Segment Open

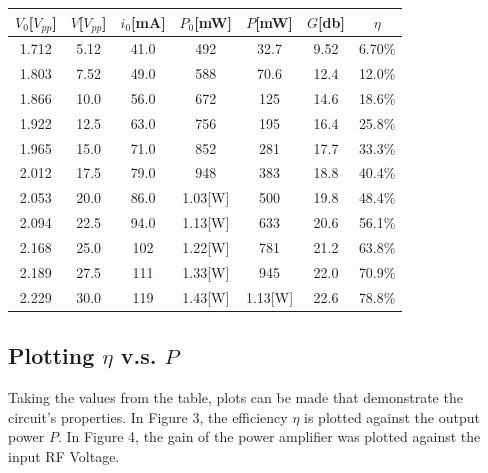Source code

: \begin{center}
\begin{tabular}{|c|c|c|c|c|c|c|}
  \hline
  $V_0$[$V_{pp}$]   &   $V$[$V_{pp}$]   &   $i_0$[mA]   &   $P_0$[mW]   &
  $P$[mW]   &   $G$[db]   &   $\eta$\\
  \hline
  1.712   &   5.12  &   41.0    &   492     &   32.7  &   9.52  &   6.70\% \\
  1.803   &   7.52  &   49.0    &   588     &   70.6  &  12.4  &   12.0\% \\
  1.866   &   10.0  &   56.0    &   672     &   125   &  14.6  &   18.6\% \\
  1.922   &   12.5  &   63.0    &   756     &   195   &  16.4  &   25.8\% \\
  1.965   &   15.0  &   71.0    &   852     &   281   &  17.7  &   33.3\% \\
  2.012   &   17.5  &   79.0    &   948     &   383   &  18.8 &    40.4\% \\
  2.053   &   20.0  &   86.0    &   1.03[W]    &   500   &  19.8  &   48.4\% \\
  2.094   &   22.5  &   94.0    &   1.13[W]    &   633   &  20.6  &   56.1\% \\
  2.168   &   25.0  &   102     &   1.22[W]    &   781   &  21.2  &   63.8\% \\
  2.189   &   27.5  &   111     &   1.33[W]    &   945   &  22.0  &   70.9\% \\
  2.229   &   30.0  &   119     &   1.43[W]    &   1.13[W]  &  22.6  &   78.8\% \\
  \hline

\end{tabular}
\end{center}

\subsection{Plotting $\eta$ v.s. $P$}

Taking the values from the table, plots can be made that
demonstrate the circuit's properties.
In Figure 3, the efficiency $\eta$ is plotted against the
output power $P$. In Figure 4, the gain of the power
amplifier was plotted against the input RF Voltage.


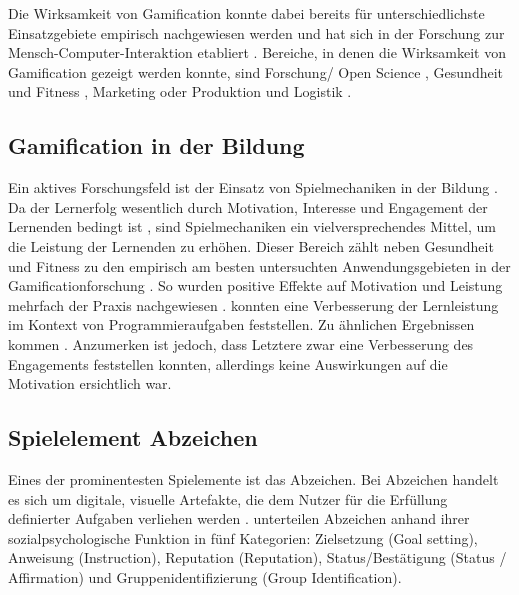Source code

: Die Wirksamkeit von Gamification konnte dabei bereits für unterschiedlichste Einsatzgebiete empirisch nachgewiesen werden \cite{koivisto_rise_2019} und hat sich in der Forschung zur Mensch-Computer-Interaktion etabliert \cite{huotari_defining_2012}. 
Bereiche, in denen die Wirksamkeit von Gamification gezeigt werden konnte, sind Forschung/ Open Science \cite{brauer_erhohung_2019,kidwell_badges_2016}, Gesundheit und Fitness \cite{johnson_gamification_2016}, Marketing \cite{huotari_defining_2012} oder Produktion und Logistik \cite{warmelink_gamification_2018}.


\subsection{Gamification in der Bildung}
Ein aktives Forschungsfeld ist der Einsatz von Spielmechaniken in der Bildung \cite{ibanez_gamification_2014,landers_enhancing_2017}. Da der Lernerfolg wesentlich durch Motivation, Interesse und Engagement der Lernenden bedingt ist \cite{astin_student_1984}, sind Spielmechaniken ein vielversprechendes Mittel, um die Leistung der Lernenden zu erhöhen.
Dieser Bereich zählt neben Gesundheit und Fitness zu den empirisch am besten untersuchten Anwendungsgebieten in der Gamificationforschung \cite{koivisto_rise_2019}.
So wurden positive Effekte auf Motivation und Leistung mehrfach der Praxis nachgewiesen \cite{ibanez_gamification_2014,hamzah_influence_2015,strmecki_gamification_2015}. \citeauthor{layth_khaleel_empirical_2019} konnten eine Verbesserung der Lernleistung im Kontext von Programmieraufgaben feststellen. Zu ähnlichen Ergebnissen kommen \cite{ortiz_gamification_2017}. Anzumerken ist jedoch, dass Letztere zwar eine Verbesserung des Engagements feststellen konnten, allerdings keine Auswirkungen auf die Motivation ersichtlich war.




\subsection{Spielelement Abzeichen}
Eines der prominentesten Spielemente ist das Abzeichen. Bei Abzeichen handelt es sich um digitale, visuelle Artefakte, die dem Nutzer für die Erfüllung definierter Aufgaben verliehen werden \cite{antin_badges_2011}. \citeauthor{antin_badges_2011} unterteilen Abzeichen anhand ihrer sozialpsychologische Funktion in fünf Kategorien: Zielsetzung (Goal setting), Anweisung (Instruction), Reputation (Reputation),
Status/Bestätigung (Status / Affirmation) und Gruppenidentifizierung (Group Identification). 

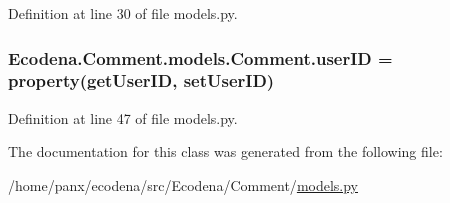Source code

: Definition at line 30 of file models.py.

\hypertarget{class_ecodena_1_1_comment_1_1models_1_1_comment_a4de8b42ef11e406759040ca2a7c18d52}{
\subsubsection[{userID}]{\setlength{\rightskip}{0pt plus 5cm}Ecodena.Comment.models.Comment.userID = property(getUserID, setUserID)}}
\label{d9/d86/class_ecodena_1_1_comment_1_1models_1_1_comment_a4de8b42ef11e406759040ca2a7c18d52}


Definition at line 47 of file models.py.



The documentation for this class was generated from the following file:\begin{DoxyCompactItemize}
\item 
/home/panx/ecodena/src/Ecodena/Comment/\hyperlink{_comment_2models_8py}{models.py}\end{DoxyCompactItemize}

Segment Closed

Taking the material above, give again exactly the lines from the one holding "In Figure 3, the" through the one holding "Ein aktives Forschungsfeld", with both ends and without pictures.

In Figure 3, the efficiency $\eta$ is plotted against the
output power $P$. In Figure 4, the gain of the power
amplifier was plotted against the input RF Voltage.


Source code

: Die Wirksamkeit von Gamification konnte dabei bereits für unterschiedlichste Einsatzgebiete empirisch nachgewiesen werden \cite{koivisto_rise_2019} und hat sich in der Forschung zur Mensch-Computer-Interaktion etabliert \cite{huotari_defining_2012}. 
Bereiche, in denen die Wirksamkeit von Gamification gezeigt werden konnte, sind Forschung/ Open Science \cite{brauer_erhohung_2019,kidwell_badges_2016}, Gesundheit und Fitness \cite{johnson_gamification_2016}, Marketing \cite{huotari_defining_2012} oder Produktion und Logistik \cite{warmelink_gamification_2018}.


\subsection{Gamification in der Bildung}
Ein aktives Forschungsfeld ist der Einsatz von Spielmechaniken in der Bildung \cite{ibanez_gamification_2014,landers_enhancing_2017}. Da der Lernerfolg wesentlich durch Motivation, Interesse und Engagement der Lernenden bedingt ist \cite{astin_student_1984}, sind Spielmechaniken ein vielversprechendes Mittel, um die Leistung der Lernenden zu erhöhen.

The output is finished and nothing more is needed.